# Work task
What is needed is every line, exactly as given, from the line containing "- pid_t waitpid(pid_t" through the end of the data below.
Start of Information provided
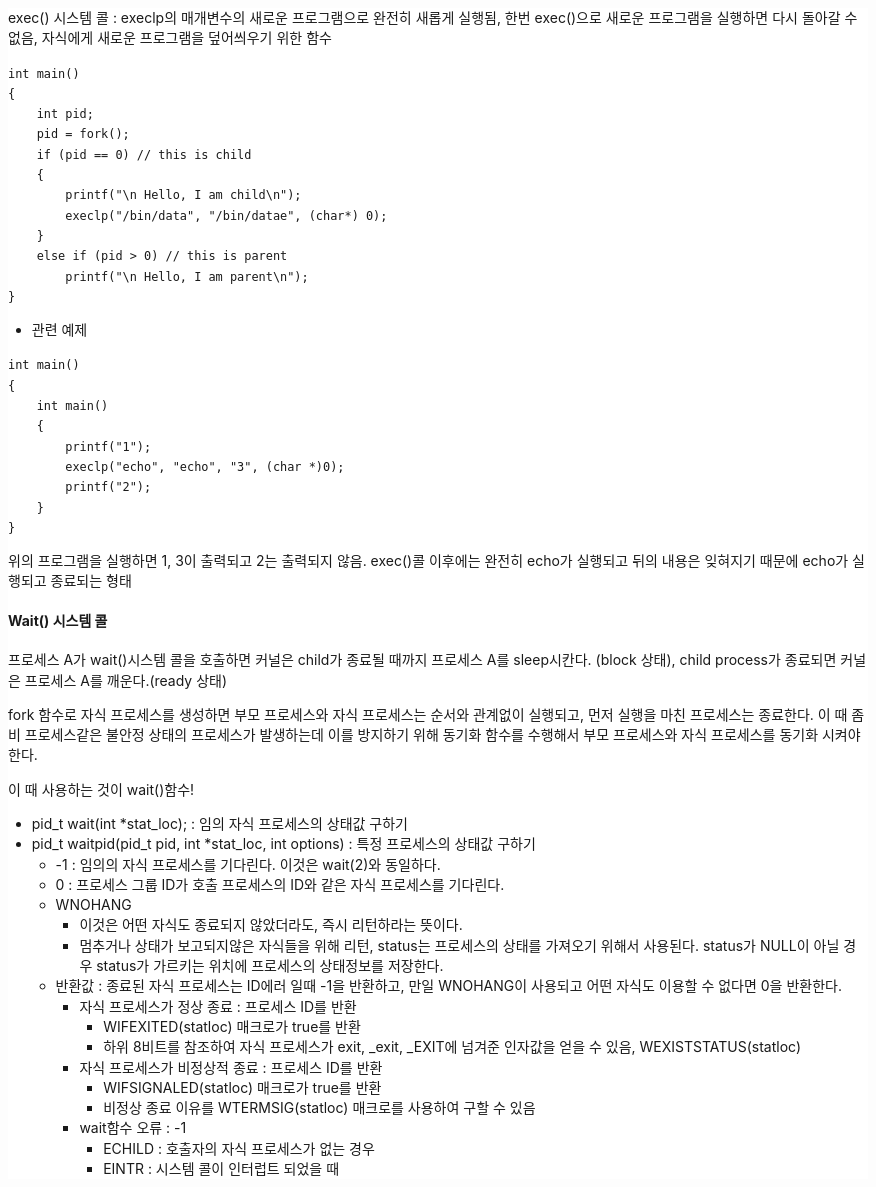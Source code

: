 exec() 시스템 콜 : execlp의 매개변수의 새로운 프로그램으로 완전히 새롭게 실행됨, 한번 exec()으로 새로운 프로그램을 실행하면 다시 돌아갈 수 없음, 자식에게 새로운 프로그램을 덮어씌우기 위한 함수
```
int main()
{
    int pid;
    pid = fork();
    if (pid == 0) // this is child
    {
        printf("\n Hello, I am child\n");
        execlp("/bin/data", "/bin/datae", (char*) 0);
    }
    else if (pid > 0) // this is parent
        printf("\n Hello, I am parent\n");
}
```
- 관련 예제
```
int main()
{
    int main()
    {
        printf("1");
        execlp("echo", "echo", "3", (char *)0);
        printf("2");
    }
}
```
위의 프로그램을 실행하면 1, 3이 출력되고 2는 출력되지 않음. exec()콜 이후에는 완전히 echo가 실행되고 뒤의 내용은 잊혀지기 때문에 echo가 실행되고 종료되는 형태 

#### Wait() 시스템 콜

프로세스 A가 wait()시스템 콜을 호출하면 커널은 child가 종료될 때까지 프로세스 A를 sleep시칸다. (block 상태), child process가 종료되면 커널은 프로세스 A를 깨운다.(ready 상태)

fork 함수로 자식 프로세스를 생성하면 부모 프로세스와 자식 프로세스는 순서와 관계없이 실행되고, 먼저 실행을 마친 프로세스는 종료한다. 이 때 좀비 프로세스같은 불안정 상태의 프로세스가 발생하는데 이를 방지하기 위해 동기화 함수를 수행해서 부모 프로세스와 자식 프로세스를 동기화 시켜야한다. 

이 때 사용하는 것이 wait()함수!
- pid_t wait(int *stat_loc); : 임의 자식 프로세스의 상태값 구하기
- pid_t waitpid(pid_t pid, int *stat_loc, int options) : 특정 프로세스의 상태값 구하기
	- -1 : 임의의 자식 프로세스를 기다린다. 이것은 wait(2)와 동일하다.
	- 0 : 프로세스 그룹 ID가 호출 프로세스의 ID와 같은 자식 프로세스를 기다린다. 
	- WNOHANG
		- 이것은 어떤 자식도 종료되지 않았더라도, 즉시 리턴하라는 뜻이다. 
		- 멈추거나 상태가 보고되지않은 자식들을 위해 리턴, status는 프로세스의 상태를 가져오기 위해서 사용된다. status가 NULL이 아닐 경우 status가 가르키는 위치에 프로세스의 상태정보를 저장한다.
	- 반환값 : 종료된 자식 프로세스는 ID에러 일때 -1을 반환하고, 만일 WNOHANG이 사용되고 어떤 자식도 이용할 수 없다면 0을 반환한다. 
		- 자식 프로세스가 정상 종료 : 프로세스 ID를 반환
			- WIFEXITED(statloc) 매크로가 true를 반환
			- 하위 8비트를 참조하여 자식 프로세스가 exit, _exit, _EXIT에 넘겨준 인자값을 얻을 수 있음, WEXISTSTATUS(statloc)
		- 자식 프로세스가 비정상적 종료 : 프로세스 ID를 반환 
			- WIFSIGNALED(statloc) 매크로가 true를 반환
			- 비정상 종료 이유를 WTERMSIG(statloc) 매크로를 사용하여 구할 수 있음
		- wait함수 오류 : -1 
			- ECHILD : 호출자의 자식 프로세스가 없는 경우
			- EINTR : 시스템 콜이 인터럽트 되었을 때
End of Information provided
# Answer for this exercise
- pid_t waitpid(pid_t pid, int *stat_loc, int options) : 특정 프로세스의 상태값 구하기
	- -1 : 임의의 자식 프로세스를 기다린다. 이것은 wait(2)와 동일하다.
	- 0 : 프로세스 그룹 ID가 호출 프로세스의 ID와 같은 자식 프로세스를 기다린다. 
	- WNOHANG
		- 이것은 어떤 자식도 종료되지 않았더라도, 즉시 리턴하라는 뜻이다. 
		- 멈추거나 상태가 보고되지않은 자식들을 위해 리턴, status는 프로세스의 상태를 가져오기 위해서 사용된다. status가 NULL이 아닐 경우 status가 가르키는 위치에 프로세스의 상태정보를 저장한다.
	- 반환값 : 종료된 자식 프로세스는 ID에러 일때 -1을 반환하고, 만일 WNOHANG이 사용되고 어떤 자식도 이용할 수 없다면 0을 반환한다. 
		- 자식 프로세스가 정상 종료 : 프로세스 ID를 반환
			- WIFEXITED(statloc) 매크로가 true를 반환
			- 하위 8비트를 참조하여 자식 프로세스가 exit, _exit, _EXIT에 넘겨준 인자값을 얻을 수 있음, WEXISTSTATUS(statloc)
		- 자식 프로세스가 비정상적 종료 : 프로세스 ID를 반환 
			- WIFSIGNALED(statloc) 매크로가 true를 반환
			- 비정상 종료 이유를 WTERMSIG(statloc) 매크로를 사용하여 구할 수 있음
		- wait함수 오류 : -1 
			- ECHILD : 호출자의 자식 프로세스가 없는 경우
			- EINTR : 시스템 콜이 인터럽트 되었을 때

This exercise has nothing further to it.